What is the definition of home?
What comes into the category of home?
Probably the place where your loved ones are, the ones who stay by you even when you are at your worst. The place where unconditional love is found.
One such place is you childhood home, the place where you grow up.
I recently had a wave of nostalgia when I visited my home, the place where I spent my childhood. Where my school was. My school is still there, but it has changed. The building is same, the people have changed. I don't recognise any face there anymore. That made me sad. No semblance of familiarity remained. The teachers were different. I know my teachers moved to bigger and better schools and I know where a few of them are but that I would never see them again with a familiar blackboard behind them made me feel that something is missing. That part of my life, of me, is gone and all that's left behind is memories. Some memories I wince from, but would never trade anything to forget them.

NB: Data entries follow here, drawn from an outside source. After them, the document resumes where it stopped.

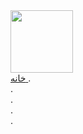 <link rel="stylesheet" href="README.css">


<div class="wlappel">
<div class="sealchbox">
<img id="kelidestan" src="https://ttgraphic.com/wp-content/uploads/2021/03/%D8%AF%D8%B1%D8%A7%DA%A9%D9%88%D9%84%D8%A7-%D8%A7%D8%AF%DB%8C%D8%AA.jpg" width="100" height="100">
</div>
<a href="https://assspt.github.io/horror-movies/">
خانه
</a>

<body>
.<br>
.<br>.
<br>.
<br>.




</body>
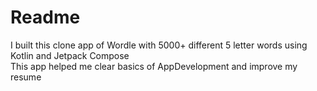 # Readme
I built this clone app of Wordle with 5000+ different 5 letter words using Kotlin and Jetpack Compose<br>
This app helped me clear basics of AppDevelopment and improve my resume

My city has changed too. Big roads, big malls. It has always been changing, progressing, but it never felt so stark when I lived there. Things change, sometimes so much so that it is difficult to compare them to what they used to be. My favorite ice cream shop shut down, and my friend who used to live right across from it moved to some other place, got married, had kids (she is much older than me). So many new restaurants and eateries opened up that I lost track. What used to be a single road with a railway line obstructing it's functioning every now and then, has given way to a flyover with cars zooming through it.

My point here is, things change, and keep changing whether you witness them or not. There is change everywhere, even in us. We keep evolving, that is why people change. Transience is the very nature of life. Trying to grab on to things and trying to keep them that way is futile. Beautiful moments are etched in memory and are beautiful because they cannot be repeated. You find friendships in life and you lose them, because you evolve differently. No two people can evolve the same. If you want to hold on to people you have to embrace the change. And sometimes, letting go is best.

You will find no person or place the same as you left them, that is why the concept of home is so abstract. It raises the issue, if everything is changing, home will also change. Yes, the people who make your home will change, they will evolve, but so will you, and if the bond is worth it, your home will embrace you and make you a part of their life.

The day I left home, I stopped being the constant presence, the people left behind fell into a pattern which functioned without me. They didn't need me yet they needed me. They could live without me, but I constituted their home just as they constituted mine. So when I go back, I feel like a misfit in perfect harmony. Because all of us have changed, but somehow we all align perfectly to make the jigsaw complete.

I guess home is, where you depend on people by choice. Where you trust people completely and where you are always a part of each other's evolution. Where geography doesn't tear you apart. And where it is not a-phone-call-a-day kind of commitment but the I-got-your-back kind of commitment. As someone very wise once said, "Home is where the heart is".